Stored data entries:
# # #
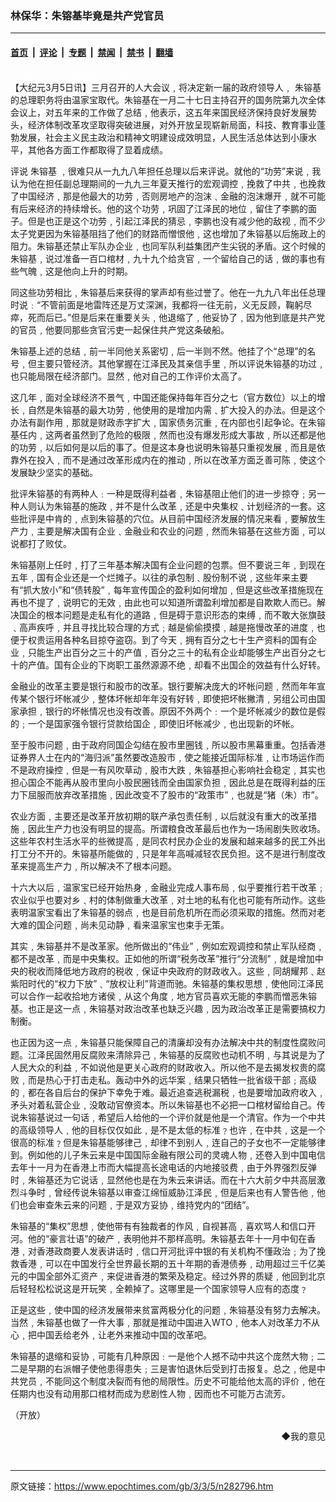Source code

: ### 林保华：朱镕基毕竟是共产党官员

---

#### [首页](../../../..?n282796) &nbsp;|&nbsp; [评论](../../../../../epoch-comment?n282796) &nbsp;|&nbsp; [专题](../../../../../epoch-special?n282796) &nbsp;|&nbsp; [禁闻](../../../../../epoch-news?n282796) &nbsp;|&nbsp; [禁书](../../../../../books?n282796) &nbsp;|&nbsp; [翻墙](https://github.com/gfw-breaker/nogfw/blob/master/README.md?n282796)


<div class="post_content" id="artbody" itemprop="articleBody">
 <!-- article content begin -->
 <p>
  <font color="#ffffff">
   (http://www.epochtimes.com)
  </font>
  <br/>
  【大纪元3月5日讯】三月召开的人大会议﹐将决定新一届的政府领导人﹐
  <ok href="https://www.epochtimes.com/gb/tag/%E6%9C%B1%E9%95%95%E5%9F%BA.html">
   朱镕基
  </ok>
  的总理职务将由温家宝取代。朱镕基在一月二十七日主持召开的国务院第九次全体会议上，对五年来的工作做了总结﹐他表示，这五年来国民经济保持良好发展势头，经济体制改革攻坚取得突破进展，对外开放呈现崭新局面，科技、教育事业蓬勃发展，社会主义民主政治和精神文明建设成效明显，人民生活总体达到小康水平，其他各方面工作都取得了显着成绩。
 </p>
 <p>
  评说
  <ok href="https://www.epochtimes.com/gb/tag/%E6%9C%B1%E9%95%95%E5%9F%BA.html">
   朱镕基
  </ok>
  ﹐很难只从一九九八年担任总理以后来评说。就他的“功劳”来说﹐我认为他在担任副总理期间的一九九三年夏天推行的宏观调控﹐挽救了中共﹐也挽救了中国经济﹐那是他最大的功劳﹐否则房地产的泡沫﹑金融的泡沫爆开﹐就不可能有后来经济的持续增长。他的这个功劳﹐巩固了江泽民的地位﹐留住了李鹏的面子。但是也正是这个功劳﹐引起江泽民的猜忌﹐李鹏也没有减少他的敌视﹐而不少太子党更因为朱镕基阻挡了他们的财路而憎恨他﹐这也增加了朱镕基以后施政上的阻力。朱镕基还禁止军队办企业﹐也同军队利益集团产生尖锐的矛盾。这个时候的朱镕基﹐说过准备一百口棺材﹐九十九个给贪官﹐一个留给自己的话﹐做的事也有些气魄﹐这是他向上升的时期。
 </p>
 <p>
  同这些功劳相比﹐朱镕基后来获得的掌声却有些过誉了。他在一九九八年出任总理时说﹕“不管前面是地雷阵还是万丈深渊，我都将一往无前，义无反顾，鞠躬尽瘁，死而后已。”但是后来在重要关头﹐他退缩了﹐他妥协了﹐因为他到底是共产党的官员﹐他要同那些贪官污吏一起保住共产党这条破船。
 </p>
 <p>
  朱镕基上述的总结﹐前一半同他关系密切﹐后一半则不然。他挂了个“总理”的名号﹐但主要只管经济。其他掌握在江泽民及其亲信手里﹐所以评说朱镕基的功过﹐也只能局限在经济部门。显然﹐他对自己的工作评价太高了。
 </p>
 <p>
  这几年﹐面对全球经济不景气﹐中国还能保持每年百分之七（官方数位）以上的增长﹐自然是朱镕基的最大功劳﹐他使用的是增加内需﹑扩大投入的办法。但是这个办法有副作用﹐那就是财政赤字扩大﹐国家债务沉重﹐在内部也引起争论。在朱镕基任内﹐这两者虽然到了危险的极限﹐然而也没有爆发形成大事故﹐所以还都是他的功劳﹐以后如何是以后的事了。但是这本身也说明朱镕基只重视发展﹐而且是依靠外在投入﹐而不是通过改革形成内在的推动﹐所以在改革方面乏善可陈﹐使这个发展缺少坚实的基础。
 </p>
 <p>
  批评朱镕基的有两种人﹕一种是既得利益者﹐朱镕基阻止他们的进一步掠夺﹔另一种人则认为朱镕基的施政﹐并不是什么改革﹐还是中央集权﹑计划经济的一套。这些批评是中肯的﹐点到朱镕基的穴位。从目前中国经济发展的情况来看﹐要解放生产力﹐主要是解决国有企业﹑金融业和农业的问题﹐然而朱镕基在这些方面﹐可以说都打了败仗。
 </p>
 <p>
  朱镕基刚上任时﹐打了三年基本解决国有企业问题的包票。但不要说三年﹐到现在五年﹐国有企业还是一个烂摊子。以往的承包制﹑股份制不说﹐这些年来主要有“抓大放小”和“债转股”﹐每年宣传国企的盈利如何增加﹐但是这些改革措施现在再也不提了﹐说明它的无效﹐由此也可以知道所谓盈利增加都是自欺欺人而已。解决国企的根本问题是走私有化的道路﹐但是碍于意识形态的束缚﹐而不敢大张旗鼓﹑高声疾呼﹐并且寻找比较合理的方式﹔越是偷偷摸摸﹐越是拖慢改革的进度﹐也便于权贵运用各种名目掠夺盗窃。到了今天﹐拥有百分之七十生产资料的国有企业﹐只能生产出百分之三十的产值﹐百分之三十的私有企业却能够生产出百分之七十的产值。国有企业的下岗职工虽然源源不绝﹐却看不出国企的效益有什么好转。
 </p>
 <p>
  金融业的改革主要是银行和股市的改革。银行要解决庞大的坏帐问题﹐然而年年宣传某个银行坏帐减少﹐整体坏帐却年年没有好转﹐即使把坏帐撇清﹐另组公司由国家承担﹐银行的坏帐情况也没有改善。原因不外两个﹕一个是坏帐减少的数位是假的﹔一个是国家强令银行贷款给国企﹐即使旧坏帐减少﹐也出现新的坏帐。
 </p>
 <p>
  至于股市问题﹐由于政府同国企勾结在股市里圈钱﹐所以股市黑幕重重。包括香港证券界人士在内的“海归派”虽然要改造股市﹐使之能接近国际标准﹐让市场运作而不是政府操控﹐但是一有风吹草动﹐股市大跌﹐朱镕基担心影响社会稳定﹐其实也担心国企不能再从股市里向小股民圈钱而全由国家负担﹐因此总是在既得利益的压力下屈服而放弃改革措施﹐因此改变不了股市的“政策市”﹐也就是“猪（朱）市”。
 </p>
 <p>
  农业方面﹐主要还是改革开放初期的联产承包责任制﹐以后就没有重大的改革措施﹐因此生产力也没有明显的提高。所谓粮食改革最后也作为一场闹剧失败收场。这些年农村生活水平的些微提高﹐是同农村民办企业的发展和越来越多的民工外出打工分不开的。朱镕基所能做的﹐只是年年高喊减轻农民负担。这不是进行制度改革来提高生产力﹐所以解决不了根本问题。
 </p>
 <p>
  十六大以后﹐温家宝已经开始热身﹐金融业完成人事布局﹐似乎要推行若干改革﹔农业似乎也要对乡﹑村的体制做重大改革﹐对土地的私有化也可能有所动作。这些表明温家宝看出了朱镕基的弱点﹐也是目前危机所在而必须采取的措施。然而对老大难的国企问题﹐尚未见动静﹐看来温家宝也束手无策。
 </p>
 <p>
  其实﹐朱镕基并不是改革家。他所做出的“伟业”﹐例如宏观调控和禁止军队经商﹐都不是改革﹐而是中央集权。正如他的所谓“税务改革”推行“分流制”﹐就是增加中央的税收而降低地方政府的税收﹐保证中央政府的财政收入。这些﹐同胡耀邦﹑赵紫阳时代的“权力下放”﹑“放权让利”背道而驰。朱镕基的集权思想﹐使他同江泽民可以合作一起收拾地方诸侯﹐从这个角度﹐地方官员喜欢无能的李鹏而憎恶朱镕基。也正是这一点﹐朱镕基对政治改革也缺乏兴趣﹐因为政治改革正是需要搞权力制衡。
 </p>
 <p>
  也正因为这一点﹐朱镕基只能保障自己的清廉却没有办法解决中共的制度性腐败问题。江泽民固然用反腐败来清除异己﹐朱镕基的反腐败也动机不明﹐与其说是为了人民大众的利益﹐不如说他是更关心政府的财政收入。所以他不是去揭发权贵的腐败﹐而是热心于打击走私。轰动中外的远华案﹐结果只牺牲一批省级干部﹔高级的﹐都在各自后台的保护下幸免于难。最近追查逃税漏税﹐也是要增加政府收入﹐矛头对着私营企业﹐没敢动官僚资本。所以朱镕基也不必把一口棺材留给自己。传说朱镕基说过一句话﹐希望后人给他的一个评价就是他是一个清官。作为一个中共的高级领导人﹐他的目标仅仅如此﹐是不是太低的标准﹖也许﹐在中共﹐这是一个很高的标准﹖但是朱镕基能够律己﹐却律不到别人﹐连自己的子女也不一定能够律到。例如他的儿子朱云来是中国国际金融有限公司的灵魂人物﹐还卷入到中国电信去年十一月为在香港上市而大幅提高长途电话的内地接驳费﹐由于外界强烈反弹时﹐朱镕基还为它说话﹐显然他也是在为朱云来讲话。而在十六大前夕中共高层激烈斗争时﹐曾经传说朱镕基以审查江绵恒威胁江泽民﹐但是后来也有人警告他﹐他们也会审查朱云来的问题﹐于是双方妥协﹐维持党内的“团结”。
 </p>
 <p>
  朱镕基的“集权”思想﹐使他带有有独裁者的作风﹐自视甚高﹐喜欢骂人和信口开河。他的“豪言壮语”的破产﹐表明他并不那样高明。朱镕基去年十一月中旬在香港﹐对香港政商要人发表讲话时﹐信口开河批评中银的有关机构不懂政治﹔为了挽救香港﹐可以在中国发行全世界最长期的五十年期的香港债券﹐动用超过三千亿美元的中国全部外汇资产﹐来促进香港的繁荣及稳定。经过外界的质疑﹐他回到北京后轻轻松松说这是开玩笑﹐全赖掉了。这哪里是一个国家领导人应有的态度﹖
 </p>
 <p>
  正是这些﹐使中国的经济发展带来贫富两极分化的问题﹐朱镕基没有努力去解决。当然﹐朱镕基也做了一件大事﹐那就是推动中国进入WTO﹐他本人对改革力不从心﹐把中国丢给老外﹐让老外来推动中国的改革吧。
 </p>
 <p>
  朱镕基的退缩和妥协﹐可能有几种原因﹕一是他个人撼不动中共这个庞然大物﹔二二是早期的右派帽子使他患得患失﹔三是害怕退休后受到打击报复。总之﹐他是中共党员﹐不能同这个制度决裂而有他的局限性。历史不可能给他太高的评价﹐他在任期内也没有动用那口棺材而成为悲剧性人物﹐因而也不可能万古流芳。
 </p>
 <p>
  （开放）
 </p>
 <div align="right">
  <ok href="sendmail.asp?p=pinglunfankui&amp;subject=评论文章读者反馈&amp;body=您好﹐我读了贵网站的文章《林保华：朱镕基毕竟是共产党官员》后﹐">
   ◆我的意见
  </ok>
 </div>
 <p>
  <font color="#ffffff">
   (http://www.dajiyuan.com)
  </font>
 </p>
 <!-- article content end -->
 <div id="below_article_ad">
 </div>
</div>


---

原文链接：https://www.epochtimes.com/gb/3/3/5/n282796.htm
# # #
ABOUT THIS TASK:
Each line above with the word "epochtimes" must be returned.

TASK RESULT:
   (http://www.epochtimes.com)
  <ok href="https://www.epochtimes.com/gb/tag/%E6%9C%B1%E9%95%95%E5%9F%BA.html">
  <ok href="https://www.epochtimes.com/gb/tag/%E6%9C%B1%E9%95%95%E5%9F%BA.html">
原文链接：https://www.epochtimes.com/gb/3/3/5/n282796.htm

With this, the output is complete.